◆ **Task**: In the entries that follow, the line with "and $\dd Y = (\varepsilon" opens the range and the line with "Lyapunov equations: $v$'s, $\dot" closes it; repeat that range exactly, both lines included.

(Saved entries)
━━━━
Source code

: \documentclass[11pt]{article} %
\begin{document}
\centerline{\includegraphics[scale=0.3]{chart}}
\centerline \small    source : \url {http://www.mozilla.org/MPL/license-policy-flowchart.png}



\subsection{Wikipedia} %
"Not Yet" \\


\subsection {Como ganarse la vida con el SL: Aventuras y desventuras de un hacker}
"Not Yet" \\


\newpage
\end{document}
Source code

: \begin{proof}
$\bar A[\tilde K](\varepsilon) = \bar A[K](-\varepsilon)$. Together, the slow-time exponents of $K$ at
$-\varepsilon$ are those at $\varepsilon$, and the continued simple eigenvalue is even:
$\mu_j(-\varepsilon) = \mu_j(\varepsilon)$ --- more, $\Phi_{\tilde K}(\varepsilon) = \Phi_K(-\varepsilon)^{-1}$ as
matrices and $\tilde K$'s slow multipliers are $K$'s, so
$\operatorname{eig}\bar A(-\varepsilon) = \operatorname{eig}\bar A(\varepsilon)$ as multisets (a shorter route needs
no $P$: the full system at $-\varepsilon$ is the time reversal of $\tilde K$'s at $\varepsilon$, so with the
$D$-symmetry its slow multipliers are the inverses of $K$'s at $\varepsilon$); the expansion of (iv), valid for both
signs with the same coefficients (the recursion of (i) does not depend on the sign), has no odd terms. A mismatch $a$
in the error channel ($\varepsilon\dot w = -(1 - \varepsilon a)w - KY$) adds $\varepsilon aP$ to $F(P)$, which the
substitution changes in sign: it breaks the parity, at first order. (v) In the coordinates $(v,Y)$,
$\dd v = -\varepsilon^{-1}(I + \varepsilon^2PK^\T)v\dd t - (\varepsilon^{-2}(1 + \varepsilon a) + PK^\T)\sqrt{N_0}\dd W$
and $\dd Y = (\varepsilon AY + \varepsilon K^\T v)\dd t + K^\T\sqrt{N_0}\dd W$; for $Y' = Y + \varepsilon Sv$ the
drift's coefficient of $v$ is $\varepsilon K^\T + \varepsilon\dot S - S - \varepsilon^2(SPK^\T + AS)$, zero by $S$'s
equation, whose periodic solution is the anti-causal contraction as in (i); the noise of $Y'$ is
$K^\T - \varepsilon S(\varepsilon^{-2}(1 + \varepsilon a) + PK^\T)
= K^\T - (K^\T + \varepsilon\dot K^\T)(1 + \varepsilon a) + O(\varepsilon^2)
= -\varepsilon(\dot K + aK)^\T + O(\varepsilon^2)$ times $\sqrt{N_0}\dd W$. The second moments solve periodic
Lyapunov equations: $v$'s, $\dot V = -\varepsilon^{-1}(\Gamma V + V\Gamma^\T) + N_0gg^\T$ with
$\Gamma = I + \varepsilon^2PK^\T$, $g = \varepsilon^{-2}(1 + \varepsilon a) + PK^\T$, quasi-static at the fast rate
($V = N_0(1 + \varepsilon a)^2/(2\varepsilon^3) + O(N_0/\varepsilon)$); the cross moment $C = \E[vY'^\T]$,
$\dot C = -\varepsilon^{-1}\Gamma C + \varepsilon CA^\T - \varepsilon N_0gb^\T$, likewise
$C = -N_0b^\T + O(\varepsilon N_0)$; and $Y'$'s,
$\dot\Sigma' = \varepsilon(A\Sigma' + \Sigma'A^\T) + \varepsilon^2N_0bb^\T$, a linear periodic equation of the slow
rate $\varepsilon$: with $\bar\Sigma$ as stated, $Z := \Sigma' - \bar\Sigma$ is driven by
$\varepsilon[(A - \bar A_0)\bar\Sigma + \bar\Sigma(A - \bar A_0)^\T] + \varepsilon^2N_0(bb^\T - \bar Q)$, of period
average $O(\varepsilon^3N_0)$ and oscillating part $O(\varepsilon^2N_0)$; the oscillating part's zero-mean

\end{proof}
━━━━
◆ **Response area**:
and $\dd Y = (\varepsilon AY + \varepsilon K^\T v)\dd t + K^\T\sqrt{N_0}\dd W$; for $Y' = Y + \varepsilon Sv$ the
drift's coefficient of $v$ is $\varepsilon K^\T + \varepsilon\dot S - S - \varepsilon^2(SPK^\T + AS)$, zero by $S$'s
equation, whose periodic solution is the anti-causal contraction as in (i); the noise of $Y'$ is
$K^\T - \varepsilon S(\varepsilon^{-2}(1 + \varepsilon a) + PK^\T)
= K^\T - (K^\T + \varepsilon\dot K^\T)(1 + \varepsilon a) + O(\varepsilon^2)
= -\varepsilon(\dot K + aK)^\T + O(\varepsilon^2)$ times $\sqrt{N_0}\dd W$. The second moments solve periodic
Lyapunov equations: $v$'s, $\dot V = -\varepsilon^{-1}(\Gamma V + V\Gamma^\T) + N_0gg^\T$ with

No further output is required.